Example: I made a nandroid of omfgb, then flashed bamf forever, then tried to restore back to omfgb, but I never made it pass the bright white htc screen...i then reflashed omfgb(didnt go through sign in/setup process), and was able to restore nandroid of omfgb. Now that I think about it, I could of just flashed jdkoreclipse aosp kernel, and that would of let me restore my nandroid of omfgb...

Im thinking I could never make it pass the bright white htc screen cause I couldnt boot omfgb into the stock bamf forever kernel.

How I came to this conclusion: I was running jdkoreclipse aosp kernel when I made my nandroid backup of omfgb. But after wiping/flashing omfgb, and restoring omfgb nandroid, I had the stock kernel...that stock omfgb kernel allowed me to be able to restore my nandroid. And i had to flash jdkoreclipse aosp kernel again, because it was either never backed up by amon ra in the 1st place, or amon ra wasnt restoring it.

Hope this makes sense, thanks.

UPDATE: Flashed the latest amon ra 3.04 and was able to restore nandroids sense, and aosp.


----------



## villae81 (Aug 13, 2011)

It wont restore backup if your battery is below 20%


----------



## jdkoreclipse (Jun 16, 2011)

"villae81 said:


> It wont restore backup if your battery is below 20%


Does that mean I'm gonna have to send another pull request to drellisdee to fix this, because I hope it does


----------



## villae81 (Aug 13, 2011)

"jdkoreclipse said:


> Does that mean I'm gonna have to send another pull request to drellisdee to fix this, because I hope it does


Well I was screwing around with ninjamorph last night ended up having to flash backup keeps giving me oops! Something happened twice so I plugged it in my charger left it alone for a few minutes then tried it again then Viola! I like it like this though that way it wont power down in a middle of restore


----------



## Veridor (Jun 10, 2011)

Has anyone done backup/restore speed comparisons between AmonRa, TWRP, and the latest CWM. I'm loveing TWRP at the moment, but a full nandroid backup take almost 10 minutes.


----------



## villae81 (Aug 13, 2011)

"Veridor said:


> Has anyone done backup/restore speed comparisons between AmonRa, TWRP, and the latest CWM. I'm loveing TWRP at the moment, but a full nandroid backup take almost 10 minutes.

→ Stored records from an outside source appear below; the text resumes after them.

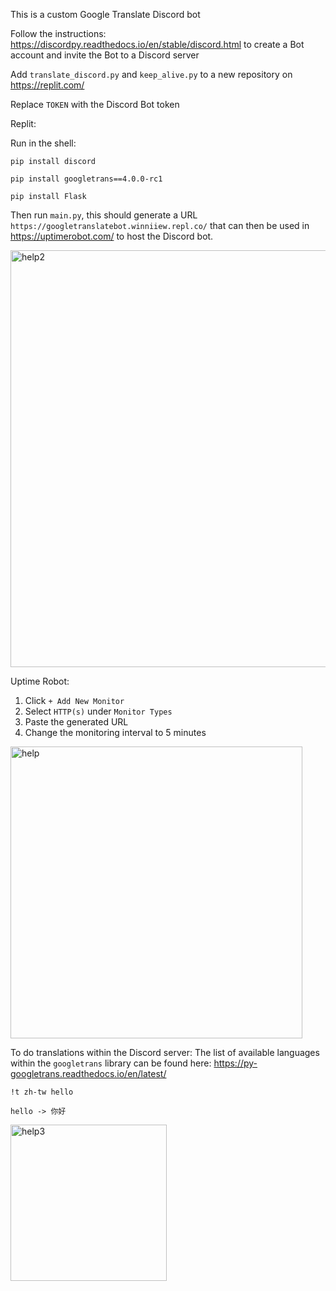This is a custom Google Translate Discord bot

Follow the instructions: https://discordpy.readthedocs.io/en/stable/discord.html to create a Bot account and invite the Bot to a Discord server

Add `translate_discord.py` and `keep_alive.py` to a new repository on https://replit.com/

Replace `TOKEN` with the Discord Bot token

Replit:

Run in the shell:

`pip install discord`

`pip install googletrans==4.0.0-rc1`

`pip install Flask`

Then run `main.py`, this should generate a URL `https://googletranslatebot.winniiew.repl.co/` that can then be used in https://uptimerobot.com/ to host the Discord bot.


<img width="667" alt="help2" src="https://user-images.githubusercontent.com/86391366/172135241-7c6a87ca-745d-4f71-b87c-f87895cdaf39.png">


Uptime Robot:
1. Click `+ Add New Monitor`
2. Select `HTTP(s)` under `Monitor Types`
3. Paste the generated URL
4. Change the monitoring interval to 5 minutes

<img width="467" alt="help" src="https://user-images.githubusercontent.com/86391366/172134366-52674385-f150-4f1c-aa58-d6da24731c40.PNG">


To do translations within the Discord server:
The list of available languages within the `googletrans` library can be found here: https://py-googletrans.readthedocs.io/en/latest/

`!t zh-tw hello`

`hello -> 你好 `

<img width="250" alt="help3" src="https://user-images.githubusercontent.com/86391366/172138356-58da0400-8255-4c44-8dc5-3702c0964bfe.PNG">




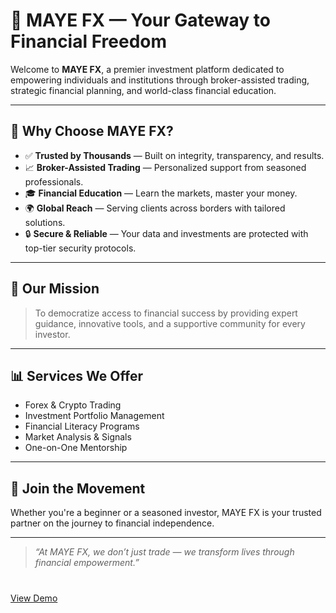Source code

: # 💼 MAYE FX — Your Gateway to Financial Freedom

Welcome to **MAYE FX**, a premier investment platform dedicated to empowering individuals and institutions through broker-assisted trading, strategic financial planning, and world-class financial education.

---

## 🌟 Why Choose MAYE FX?

- ✅ **Trusted by Thousands** — Built on integrity, transparency, and results.
- 📈 **Broker-Assisted Trading** — Personalized support from seasoned professionals.
- 🎓 **Financial Education** — Learn the markets, master your money.
- 🌍 **Global Reach** — Serving clients across borders with tailored solutions.
- 🔒 **Secure & Reliable** — Your data and investments are protected with top-tier security protocols.

---

## 🚀 Our Mission

> To democratize access to financial success by providing expert guidance, innovative tools, and a supportive community for every investor.

---

## 📊 Services We Offer

- Forex & Crypto Trading
- Investment Portfolio Management
- Financial Literacy Programs
- Market Analysis & Signals
- One-on-One Mentorship

---

## 🤝 Join the Movement

Whether you're a beginner or a seasoned investor, MAYE FX is your trusted partner on the journey to financial independence.

---

> _“At MAYE FX, we don’t just trade — we transform lives through financial empowerment.”_
>
> <div style="text-align: center; margin-top: 40px;">
  <a href="https://mayefx.github.io/MayeFX/" target="_blank" class="demo-button">
    View Demo
  </a>
</div>


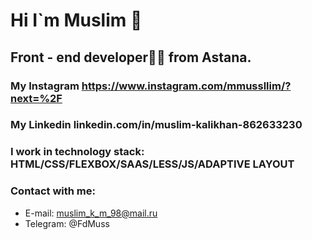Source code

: # Hi I`m Muslim 👋
## Front - end developer👨‍💻 from Astana.
### My Instagram https://www.instagram.com/mmussllim/?next=%2F
### My Linkedin linkedin.com/in/muslim-kalikhan-862633230
### I work in technology stack: HTML/CSS/FLEXBOX/SAAS/LESS/JS/ADAPTIVE LAYOUT
### Contact with me:
 - E-mail: muslim_k_m_98@mail.ru
 - Telegram: @FdMuss
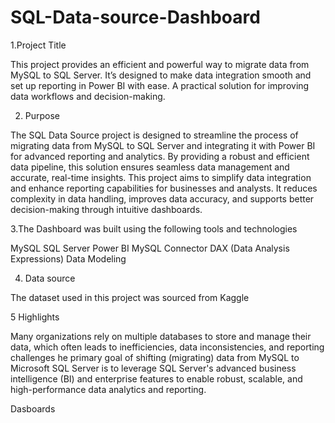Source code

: # SQL-Data-source-Dashboard
1.Project Title 

This project provides an efficient and powerful way to migrate data from MySQL to SQL Server. It’s designed to make data integration smooth and set up reporting in Power BI with ease. A practical solution for improving data workflows and decision-making.

2. Purpose

The SQL Data Source project is designed to streamline the process of migrating data from MySQL to SQL Server and integrating it with Power BI for advanced reporting and analytics. By providing a robust and efficient data pipeline, this solution ensures seamless data management and accurate, real-time insights.
This project aims to simplify data integration and enhance reporting capabilities for businesses and analysts. It reduces complexity in data handling, improves data accuracy, and supports better decision-making through intuitive dashboards.

3.The Dashboard was built using the following tools and technologies 

MySQL
SQL Server
Power BI
MySQL Connector 
DAX (Data Analysis Expressions)
Data Modeling

4. Data source

The dataset used in this project was sourced from Kaggle

5 Highlights 

Many organizations rely on multiple databases to store and manage their data, which often leads to inefficiencies, data inconsistencies, and reporting challenges
he primary goal of shifting (migrating) data from MySQL to Microsoft SQL Server is to leverage SQL Server's advanced business intelligence (BI) and enterprise features to enable robust, scalable, and high-performance data analytics and reporting.

Dasboards


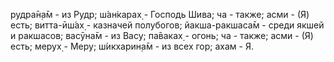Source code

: рудра̄н̣а̄м - из Рудр; ш́ан̇карах̣ - Господь Шива; ча - также; асми - (Я) есть; витта-ӣш́ах̣ - казначей полубогов; йакша-ракшаса̄м - среди якшей и ракшасов; васӯна̄м - из Васу; па̄ваках̣ - огонь; ча - также; асми - (Я) есть; мерух̣ - Меру; ш́икхарин̣а̄м - из всех гор; ахам - Я.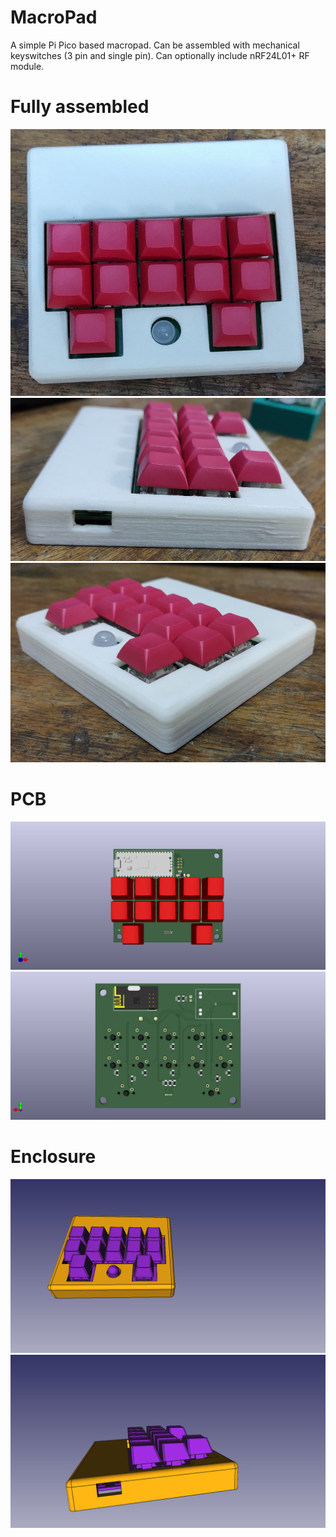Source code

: # MacroPad
A simple Pi Pico based macropad.
Can be assembled with mechanical keyswitches (3 pin and single pin). Can optionally include nRF24L01+ RF module.

# Fully assembled

![Assebmled 1](https://raw.githubusercontent.com/ShrinathN/MacroPad/main/Hardware/enclosure/1.jpg)
![Assebmled 2](https://raw.githubusercontent.com/ShrinathN/MacroPad/main/Hardware/enclosure/2.jpg)
![Assebmled 3](https://raw.githubusercontent.com/ShrinathN/MacroPad/main/Hardware/enclosure/3.jpg)

# PCB

![Front](https://raw.githubusercontent.com/ShrinathN/MacroPad/main/Hardware/pcb/macro_pad_front.png)
![Back](https://raw.githubusercontent.com/ShrinathN/MacroPad/main/Hardware/pcb/macro_pad_back.png)

# Enclosure

![Perspective 1](https://raw.githubusercontent.com/ShrinathN/MacroPad/main/Hardware/pcb/v3_pic.png)
![Perspective 2](https://raw.githubusercontent.com/ShrinathN/MacroPad/main/Hardware/pcb/v3_pin2.png)
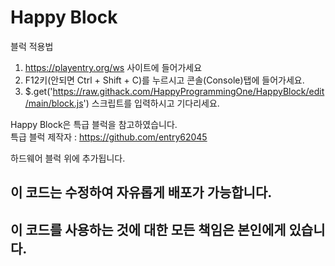 # Happy Block

블럭 적용법

1. https://playentry.org/ws 사이트에 들어가세요
2. F12키(안되면 Ctrl + Shift + C)를 누르시고 콘솔(Console)탭에 들어가세요.
3. $.get('https://raw.githack.com/HappyProgrammingOne/HappyBlock/edit/main/block.js') 스크립트를 입력하시고 기다리세요.

Happy Block은 특급 블럭을 참고하였습니다.<br>특급 블럭 제작자 : https://github.com/entry62045

하드웨어 블럭 위에 추가됩니다.

## 이 코드는 수정하여 자유롭게 배포가 가능합니다.<br>
## 이 코드를 사용하는 것에 대한 모든 책임은 본인에게 있습니다.<br>
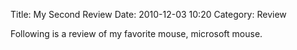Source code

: Title: My Second Review
Date: 2010-12-03 10:20
Category: Review

Following is a review of my favorite mouse, microsoft mouse.
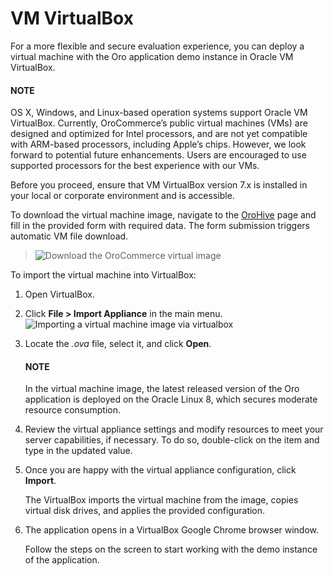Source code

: <a id="virtual-machine-deployment"></a>

# VM VirtualBox

<!-- begin_virtual_machine_deployment -->

For a more flexible and secure evaluation experience, you can deploy a virtual machine with the Oro application demo instance in Oracle VM VirtualBox.

#### NOTE
OS X, Windows, and Linux-based operation systems support Oracle VM VirtualBox. Currently, OroCommerce’s public virtual machines (VMs) are designed and optimized for Intel processors, and are not yet compatible with ARM-based processors, including Apple’s chips. However, we look forward to potential future enhancements. Users are encouraged to use supported processors for the best experience with our VMs.

Before you proceed, ensure that VM VirtualBox version 7.x is installed in your local or corporate environment and is accessible.

To download the virtual machine image, navigate to the <a href="https://hive.oroinc.com/download/" target="_blank">OroHive</a> page and fill in the provided form with required data. The form submission triggers automatic VM file download.

> ![Download the OroCommerce virtual image](img/backend/setup/vb/download_image.png)

To import the virtual machine into VirtualBox:

1. Open VirtualBox.
2. Click **File > Import Appliance** in the main menu.
   ![Importing a virtual machine image via virtualbox](img/backend/setup/vb/import_appliance.png)
3. Locate the  *.ova* file, select it, and click **Open**.

   #### NOTE
   In the virtual machine image, the latest released version of the Oro application is deployed on the Oracle Linux 8, which secures moderate resource consumption.
4. Review the virtual appliance settings and modify resources to meet your server capabilities, if necessary. To do so, double-click on the item and type in the updated value.
5. Once you are happy with the virtual appliance configuration, click **Import**.

   The VirtualBox imports the virtual machine from the image, copies virtual disk drives, and applies the provided configuration.
6. The application opens in a VirtualBox Google Chrome browser window.

   Follow the steps on the screen to start working with the demo instance of the application.

<!-- finish_virtual_machine_deployment -->
<!-- Frontend -->
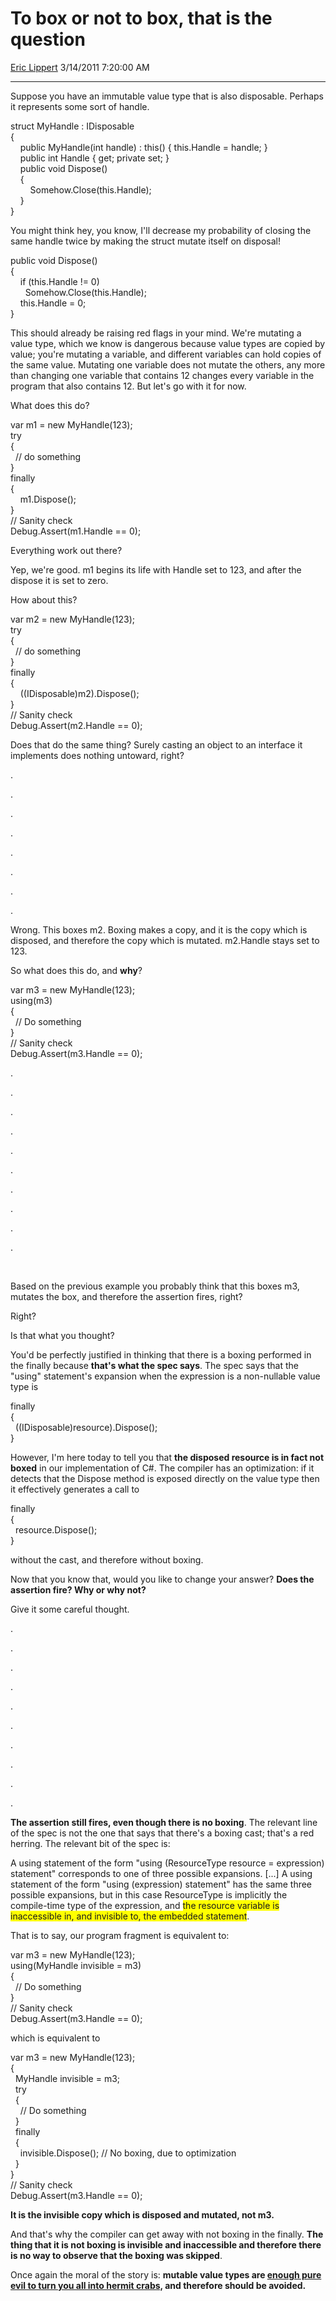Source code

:<div id="page">

# To box or not to box, that is the question

[Eric Lippert](https://social.msdn.microsoft.com/profile/Eric%20Lippert) 3/14/2011 7:20:00 AM

-----

<div id="content">

<div class="mine">

Suppose you have an immutable value type that is also disposable. Perhaps it represents some sort of handle.

<span class="code"> </span>

struct MyHandle : IDisposable  
{  
    public MyHandle(int handle) : this() { this.Handle = handle; }  
    public int Handle { get; private set; }  
    public void Dispose()  
    {  
        Somehow.Close(this.Handle);  
    }  
}

You might think hey, you know, I'll decrease my probability of closing the same handle twice by making the struct mutate itself on disposal\!

<span class="code"> </span>

public void Dispose()  
{  
    if (this.Handle \!= 0)  
      Somehow.Close(this.Handle);  
    this.Handle = 0;  
}

This should already be raising red flags in your mind. We're mutating a value type, which we know is dangerous because value types are copied by value; you're mutating a variable, and different variables can hold copies of the same value. Mutating one variable does not mutate the others, any more than changing one variable that contains 12 changes every variable in the program that also contains 12. But let's go with it for now.

What does this do?

<span class="code"> </span>

var m1 = new MyHandle(123);  
try  
{  
  // do something  
}  
finally  
{  
    m1.Dispose();  
}  
// Sanity check  
Debug.Assert(m1.Handle == 0);

Everything work out there?

Yep, we're good. m1 begins its life with Handle set to 123, and after the dispose it is set to zero.

How about this?

<span class="code"> </span>

var m2 = new MyHandle(123);  
try  
{  
  // do something  
}  
finally  
{  
    ((IDisposable)m2).Dispose();  
}  
// Sanity check  
Debug.Assert(m2.Handle == 0);

Does that do the same thing? Surely casting an object to an interface it implements does nothing untoward, right?

.

.

.

.

.

.

.

.

Wrong. This boxes m2. Boxing makes a copy, and it is the copy which is disposed, and therefore the copy which is mutated. m2.Handle stays set to 123.

So what does this do, and **why**?

<span class="code"> </span>

var m3 = new MyHandle(123);  
using(m3)  
{  
  // Do something  
}  
// Sanity check  
Debug.Assert(m3.Handle == 0);

.

.

.

.

.

.

.

.

.

.

 

Based on the previous example you probably think that this boxes m3, mutates the box, and therefore the assertion fires, right?

Right?

Is that what you thought?

You'd be perfectly justified in thinking that there is a boxing performed in the finally because **that's what the spec says**. The spec says that the "using" statement's expansion when the expression is a non-nullable value type is

<span class="code"> </span>

finally  
{  
  ((IDisposable)resource).Dispose();  
}

However, I'm here today to tell you that **the disposed resource is in fact not boxed** in our implementation of C\#. The compiler has an optimization: if it detects that the Dispose method is exposed directly on the value type then it effectively generates a call to

<span class="code"> </span>

finally  
{  
  resource.Dispose();  
}

without the cast, and therefore without boxing.

Now that you know that, would you like to change your answer? **Does the assertion fire? Why or why not?**

Give it some careful thought.

.

.

.

.

.

.

.

.

.

.

**The assertion still fires, even though there is no boxing**. The relevant line of the spec is not the one that says that there's a boxing cast; that's a red herring. The relevant bit of the spec is:

<span class="spec"> </span>

A using statement of the form "<span class="code">using (ResourceType resource = expression) statement</span>" corresponds to one of three possible expansions. \[...\] A using statement of the form "<span class="code">using (expression) statement</span>" has the same three possible expansions, but in this case ResourceType is implicitly the compile-time type of the expression, and <span style="background-color: #ffff00;">the resource variable is inaccessible in, and invisible to, the embedded statement</span>.

That is to say, our program fragment is equivalent to:

<span class="code"> </span>

var m3 = new MyHandle(123);  
using(MyHandle invisible = m3)  
{  
  // Do something  
}  
// Sanity check  
Debug.Assert(m3.Handle == 0);

which is equivalent to

<span class="code"> </span>

var m3 = new MyHandle(123);  
{  
  MyHandle invisible = m3;  
  try  
  {  
    // Do something  
  }  
  finally  
  {  
    invisible.Dispose(); // No boxing, due to optimization  
  }  
}  
// Sanity check  
Debug.Assert(m3.Handle == 0);

**It is the invisible copy which is disposed and mutated, not m3.**

And that's why the compiler can get away with not boxing in the finally. **The thing that it is not boxing is invisible and inaccessible and therefore there is no way to observe that the boxing was skipped**.

Once again the moral of the story is: **mutable value types are [enough pure evil to turn you all into hermit crabs,](https://www.youtube.com/watch?v=F6X9KcrXHwg) and therefore should be avoided.**

</div>

</div>

</div>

I tried amonra cut that time in half or less


----------



## fixxxer2012 (Jul 31, 2011)

this isn't clockwork, amon was always like this jd. if you do not like the features use a different recovery. dont mean to sound rude but i like it the way it is!

also how do you update to the latest version of it? is there a download somewhere?


----------



## villae81 (Aug 13, 2011)

"fixxxer2012 said:


> this isn't clockwork, amon was always like this jd. if you do not like the features use a different recovery.
> 
> also how do you update to the latest version of it? is there a download somewhere?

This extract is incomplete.